Some entries follow. Reproduce exactly the lines starting at the one with "## Issues Found" and stopping after the one with "- Shows online status of users".

* Exercise input
***

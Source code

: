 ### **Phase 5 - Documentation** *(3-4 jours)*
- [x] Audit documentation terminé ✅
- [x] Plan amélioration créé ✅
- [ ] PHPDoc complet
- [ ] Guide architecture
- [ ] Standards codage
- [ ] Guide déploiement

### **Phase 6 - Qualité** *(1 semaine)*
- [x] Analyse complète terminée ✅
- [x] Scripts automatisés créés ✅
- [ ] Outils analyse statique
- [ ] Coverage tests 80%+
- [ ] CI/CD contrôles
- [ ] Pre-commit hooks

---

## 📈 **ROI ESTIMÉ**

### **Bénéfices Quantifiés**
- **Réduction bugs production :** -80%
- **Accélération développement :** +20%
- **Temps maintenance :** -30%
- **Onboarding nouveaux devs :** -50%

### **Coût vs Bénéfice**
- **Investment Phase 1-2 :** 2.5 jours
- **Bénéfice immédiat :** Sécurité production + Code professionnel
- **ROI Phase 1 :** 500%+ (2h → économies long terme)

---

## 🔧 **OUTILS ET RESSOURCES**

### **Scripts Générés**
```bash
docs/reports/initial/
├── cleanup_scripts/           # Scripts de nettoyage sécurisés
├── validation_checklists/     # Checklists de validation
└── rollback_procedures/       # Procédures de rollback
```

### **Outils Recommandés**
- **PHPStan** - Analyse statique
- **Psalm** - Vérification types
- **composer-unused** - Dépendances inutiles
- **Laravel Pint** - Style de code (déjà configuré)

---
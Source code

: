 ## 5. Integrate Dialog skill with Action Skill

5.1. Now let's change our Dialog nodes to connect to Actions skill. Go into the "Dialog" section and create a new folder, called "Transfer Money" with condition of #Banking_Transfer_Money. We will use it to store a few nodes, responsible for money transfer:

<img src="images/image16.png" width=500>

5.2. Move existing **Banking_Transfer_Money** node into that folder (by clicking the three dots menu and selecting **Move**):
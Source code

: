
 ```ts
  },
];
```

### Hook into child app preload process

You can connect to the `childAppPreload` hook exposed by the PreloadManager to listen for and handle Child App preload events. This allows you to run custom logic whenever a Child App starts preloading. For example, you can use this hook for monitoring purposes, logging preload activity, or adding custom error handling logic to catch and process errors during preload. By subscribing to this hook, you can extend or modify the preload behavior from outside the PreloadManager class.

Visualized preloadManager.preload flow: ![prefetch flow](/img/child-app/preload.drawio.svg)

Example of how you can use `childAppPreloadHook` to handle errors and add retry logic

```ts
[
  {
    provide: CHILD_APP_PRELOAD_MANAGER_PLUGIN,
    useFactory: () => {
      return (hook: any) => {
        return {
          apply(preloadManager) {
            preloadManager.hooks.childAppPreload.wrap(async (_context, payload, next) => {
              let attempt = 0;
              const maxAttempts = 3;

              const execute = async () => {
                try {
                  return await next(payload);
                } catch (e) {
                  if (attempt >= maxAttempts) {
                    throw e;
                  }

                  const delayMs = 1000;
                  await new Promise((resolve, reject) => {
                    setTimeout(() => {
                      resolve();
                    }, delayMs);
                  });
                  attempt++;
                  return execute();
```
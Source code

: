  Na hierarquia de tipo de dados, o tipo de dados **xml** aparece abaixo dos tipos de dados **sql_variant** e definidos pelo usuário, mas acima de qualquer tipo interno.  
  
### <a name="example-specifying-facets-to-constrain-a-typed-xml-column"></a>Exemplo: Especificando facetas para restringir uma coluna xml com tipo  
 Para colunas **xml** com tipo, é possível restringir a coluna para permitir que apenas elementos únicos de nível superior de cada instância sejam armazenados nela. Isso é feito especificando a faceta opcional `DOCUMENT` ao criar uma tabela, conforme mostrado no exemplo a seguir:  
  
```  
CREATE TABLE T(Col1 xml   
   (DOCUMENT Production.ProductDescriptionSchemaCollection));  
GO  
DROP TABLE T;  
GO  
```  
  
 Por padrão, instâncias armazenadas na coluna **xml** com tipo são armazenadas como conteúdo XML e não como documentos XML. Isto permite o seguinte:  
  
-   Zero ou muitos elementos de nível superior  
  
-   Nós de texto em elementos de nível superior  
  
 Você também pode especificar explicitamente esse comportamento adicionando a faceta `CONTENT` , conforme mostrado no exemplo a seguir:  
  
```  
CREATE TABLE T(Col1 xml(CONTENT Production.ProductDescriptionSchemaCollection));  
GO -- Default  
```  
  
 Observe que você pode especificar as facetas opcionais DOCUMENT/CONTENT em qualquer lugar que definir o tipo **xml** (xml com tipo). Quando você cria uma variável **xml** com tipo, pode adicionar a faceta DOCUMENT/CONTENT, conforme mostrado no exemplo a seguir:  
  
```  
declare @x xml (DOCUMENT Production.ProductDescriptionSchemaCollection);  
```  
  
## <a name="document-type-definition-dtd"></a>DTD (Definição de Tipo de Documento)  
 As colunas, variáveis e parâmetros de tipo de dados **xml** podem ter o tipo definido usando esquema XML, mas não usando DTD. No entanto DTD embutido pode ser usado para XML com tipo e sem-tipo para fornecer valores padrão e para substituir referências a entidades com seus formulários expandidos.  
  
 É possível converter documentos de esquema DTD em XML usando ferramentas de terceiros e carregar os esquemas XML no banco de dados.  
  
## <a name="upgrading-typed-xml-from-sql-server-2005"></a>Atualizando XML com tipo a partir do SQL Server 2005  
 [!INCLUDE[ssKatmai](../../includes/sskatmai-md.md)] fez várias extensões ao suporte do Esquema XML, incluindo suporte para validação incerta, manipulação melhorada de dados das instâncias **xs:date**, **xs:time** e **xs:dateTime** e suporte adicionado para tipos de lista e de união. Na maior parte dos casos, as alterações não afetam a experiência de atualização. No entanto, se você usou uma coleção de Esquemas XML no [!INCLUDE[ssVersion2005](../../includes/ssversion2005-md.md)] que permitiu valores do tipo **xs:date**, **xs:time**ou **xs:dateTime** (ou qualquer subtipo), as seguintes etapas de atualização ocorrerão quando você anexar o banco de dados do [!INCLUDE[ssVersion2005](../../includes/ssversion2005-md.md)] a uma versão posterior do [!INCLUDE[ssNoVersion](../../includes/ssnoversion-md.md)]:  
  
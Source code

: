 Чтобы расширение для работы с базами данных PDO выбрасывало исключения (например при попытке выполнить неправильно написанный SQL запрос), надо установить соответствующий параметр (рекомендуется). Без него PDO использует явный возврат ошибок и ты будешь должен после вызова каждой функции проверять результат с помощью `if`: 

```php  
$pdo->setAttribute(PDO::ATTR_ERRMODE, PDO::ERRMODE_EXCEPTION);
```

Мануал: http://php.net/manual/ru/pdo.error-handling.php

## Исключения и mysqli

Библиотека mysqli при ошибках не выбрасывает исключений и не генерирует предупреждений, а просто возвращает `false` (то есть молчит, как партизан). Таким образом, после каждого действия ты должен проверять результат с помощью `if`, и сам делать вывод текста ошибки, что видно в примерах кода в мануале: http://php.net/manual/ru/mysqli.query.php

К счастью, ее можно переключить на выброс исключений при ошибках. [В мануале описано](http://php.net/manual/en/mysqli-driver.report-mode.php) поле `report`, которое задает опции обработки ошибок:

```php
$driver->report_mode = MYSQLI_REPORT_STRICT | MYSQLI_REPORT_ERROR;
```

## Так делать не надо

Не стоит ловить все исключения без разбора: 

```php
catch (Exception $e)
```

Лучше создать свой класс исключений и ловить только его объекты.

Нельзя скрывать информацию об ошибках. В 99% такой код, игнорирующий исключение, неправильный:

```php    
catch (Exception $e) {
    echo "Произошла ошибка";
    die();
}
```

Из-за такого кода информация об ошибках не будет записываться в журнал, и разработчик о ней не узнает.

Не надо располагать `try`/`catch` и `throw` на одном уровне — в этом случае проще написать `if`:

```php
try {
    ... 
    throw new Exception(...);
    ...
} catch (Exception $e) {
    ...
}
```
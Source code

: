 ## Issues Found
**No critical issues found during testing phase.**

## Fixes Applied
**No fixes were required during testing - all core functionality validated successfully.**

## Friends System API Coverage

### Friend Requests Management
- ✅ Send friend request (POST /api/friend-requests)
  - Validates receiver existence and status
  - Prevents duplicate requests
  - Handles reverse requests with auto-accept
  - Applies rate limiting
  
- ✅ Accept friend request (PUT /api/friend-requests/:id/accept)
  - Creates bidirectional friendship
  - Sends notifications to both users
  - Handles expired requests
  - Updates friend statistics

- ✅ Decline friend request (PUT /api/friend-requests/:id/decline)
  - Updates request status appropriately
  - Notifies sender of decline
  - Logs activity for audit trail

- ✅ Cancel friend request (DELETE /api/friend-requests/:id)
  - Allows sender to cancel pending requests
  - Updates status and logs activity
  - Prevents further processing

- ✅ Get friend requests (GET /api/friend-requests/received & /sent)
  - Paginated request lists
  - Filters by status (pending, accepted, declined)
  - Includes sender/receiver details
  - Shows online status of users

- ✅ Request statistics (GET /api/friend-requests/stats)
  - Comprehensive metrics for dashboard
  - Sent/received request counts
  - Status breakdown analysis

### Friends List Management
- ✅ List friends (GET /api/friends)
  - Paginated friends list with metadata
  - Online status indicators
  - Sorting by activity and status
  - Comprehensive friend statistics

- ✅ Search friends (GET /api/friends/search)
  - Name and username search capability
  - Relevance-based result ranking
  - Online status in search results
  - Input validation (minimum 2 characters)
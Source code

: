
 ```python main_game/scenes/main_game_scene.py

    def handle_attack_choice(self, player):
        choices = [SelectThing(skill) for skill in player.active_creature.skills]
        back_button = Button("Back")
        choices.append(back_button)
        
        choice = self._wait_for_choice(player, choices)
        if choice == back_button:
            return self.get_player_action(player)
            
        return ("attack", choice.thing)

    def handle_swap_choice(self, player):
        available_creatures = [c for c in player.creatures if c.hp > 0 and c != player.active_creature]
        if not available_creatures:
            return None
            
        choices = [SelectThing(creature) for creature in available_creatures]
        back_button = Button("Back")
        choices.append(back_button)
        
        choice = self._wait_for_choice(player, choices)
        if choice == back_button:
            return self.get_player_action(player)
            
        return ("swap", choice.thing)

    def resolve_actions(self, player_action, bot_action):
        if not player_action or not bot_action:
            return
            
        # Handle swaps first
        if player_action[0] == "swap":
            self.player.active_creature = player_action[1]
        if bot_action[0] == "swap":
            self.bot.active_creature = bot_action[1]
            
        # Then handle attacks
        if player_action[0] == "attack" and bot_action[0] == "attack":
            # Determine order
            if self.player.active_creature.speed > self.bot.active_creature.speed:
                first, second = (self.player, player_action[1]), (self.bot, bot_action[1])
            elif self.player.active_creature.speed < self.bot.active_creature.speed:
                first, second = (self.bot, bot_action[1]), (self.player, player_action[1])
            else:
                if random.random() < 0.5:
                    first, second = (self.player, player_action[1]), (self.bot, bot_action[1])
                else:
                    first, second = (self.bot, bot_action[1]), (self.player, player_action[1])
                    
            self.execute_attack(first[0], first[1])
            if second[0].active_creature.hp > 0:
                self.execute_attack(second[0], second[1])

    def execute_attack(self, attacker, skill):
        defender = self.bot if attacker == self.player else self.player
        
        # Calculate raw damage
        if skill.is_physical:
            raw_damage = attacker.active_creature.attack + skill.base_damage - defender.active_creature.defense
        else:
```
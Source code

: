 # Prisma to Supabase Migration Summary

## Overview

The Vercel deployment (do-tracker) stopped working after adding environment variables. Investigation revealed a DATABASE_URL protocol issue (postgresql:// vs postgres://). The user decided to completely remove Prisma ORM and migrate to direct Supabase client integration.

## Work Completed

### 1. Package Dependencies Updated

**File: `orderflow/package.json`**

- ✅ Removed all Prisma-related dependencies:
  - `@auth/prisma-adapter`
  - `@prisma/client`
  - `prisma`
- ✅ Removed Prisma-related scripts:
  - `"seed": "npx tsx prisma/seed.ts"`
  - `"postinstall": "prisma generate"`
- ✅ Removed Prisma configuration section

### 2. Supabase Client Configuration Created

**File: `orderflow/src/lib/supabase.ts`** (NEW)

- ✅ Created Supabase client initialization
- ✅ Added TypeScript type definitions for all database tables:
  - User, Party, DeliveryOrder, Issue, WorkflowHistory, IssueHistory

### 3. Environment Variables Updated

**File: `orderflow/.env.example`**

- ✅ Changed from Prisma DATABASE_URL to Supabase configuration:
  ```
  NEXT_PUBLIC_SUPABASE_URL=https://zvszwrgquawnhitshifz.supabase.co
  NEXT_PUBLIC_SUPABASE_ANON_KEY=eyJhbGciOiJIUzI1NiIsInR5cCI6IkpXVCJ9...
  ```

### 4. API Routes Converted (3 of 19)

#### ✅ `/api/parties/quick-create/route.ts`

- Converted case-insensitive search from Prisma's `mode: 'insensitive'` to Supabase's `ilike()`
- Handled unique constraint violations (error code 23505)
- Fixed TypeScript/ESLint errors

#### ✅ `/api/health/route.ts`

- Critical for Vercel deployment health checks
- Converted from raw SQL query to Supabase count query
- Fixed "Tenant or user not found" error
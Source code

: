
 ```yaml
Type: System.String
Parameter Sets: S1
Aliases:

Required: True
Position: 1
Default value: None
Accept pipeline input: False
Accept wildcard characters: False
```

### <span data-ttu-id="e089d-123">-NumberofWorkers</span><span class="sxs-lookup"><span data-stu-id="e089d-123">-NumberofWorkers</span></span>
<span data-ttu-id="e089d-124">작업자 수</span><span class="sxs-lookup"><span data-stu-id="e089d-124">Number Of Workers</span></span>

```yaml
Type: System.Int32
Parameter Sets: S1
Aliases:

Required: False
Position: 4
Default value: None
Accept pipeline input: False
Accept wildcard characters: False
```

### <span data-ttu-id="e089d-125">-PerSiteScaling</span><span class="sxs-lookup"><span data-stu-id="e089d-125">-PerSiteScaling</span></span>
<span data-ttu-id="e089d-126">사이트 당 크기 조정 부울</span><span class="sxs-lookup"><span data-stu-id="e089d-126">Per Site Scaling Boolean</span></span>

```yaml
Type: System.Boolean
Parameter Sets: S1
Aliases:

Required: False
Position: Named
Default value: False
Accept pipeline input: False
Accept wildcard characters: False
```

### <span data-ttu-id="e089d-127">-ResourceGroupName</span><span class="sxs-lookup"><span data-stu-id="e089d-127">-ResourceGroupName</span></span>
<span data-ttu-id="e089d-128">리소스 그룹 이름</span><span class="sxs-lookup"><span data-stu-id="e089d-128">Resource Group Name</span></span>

***

* Exercise answer
: ## Issues Found
**No critical issues found during testing phase.**

## Fixes Applied
**No fixes were required during testing - all core functionality validated successfully.**

## Friends System API Coverage

### Friend Requests Management
- ✅ Send friend request (POST /api/friend-requests)
  - Validates receiver existence and status
  - Prevents duplicate requests
  - Handles reverse requests with auto-accept
  - Applies rate limiting
  
- ✅ Accept friend request (PUT /api/friend-requests/:id/accept)
  - Creates bidirectional friendship
  - Sends notifications to both users
  - Handles expired requests
  - Updates friend statistics

- ✅ Decline friend request (PUT /api/friend-requests/:id/decline)
  - Updates request status appropriately
  - Notifies sender of decline
  - Logs activity for audit trail

- ✅ Cancel friend request (DELETE /api/friend-requests/:id)
  - Allows sender to cancel pending requests
  - Updates status and logs activity
  - Prevents further processing

- ✅ Get friend requests (GET /api/friend-requests/received & /sent)
  - Paginated request lists
  - Filters by status (pending, accepted, declined)
  - Includes sender/receiver details
  - Shows online status of users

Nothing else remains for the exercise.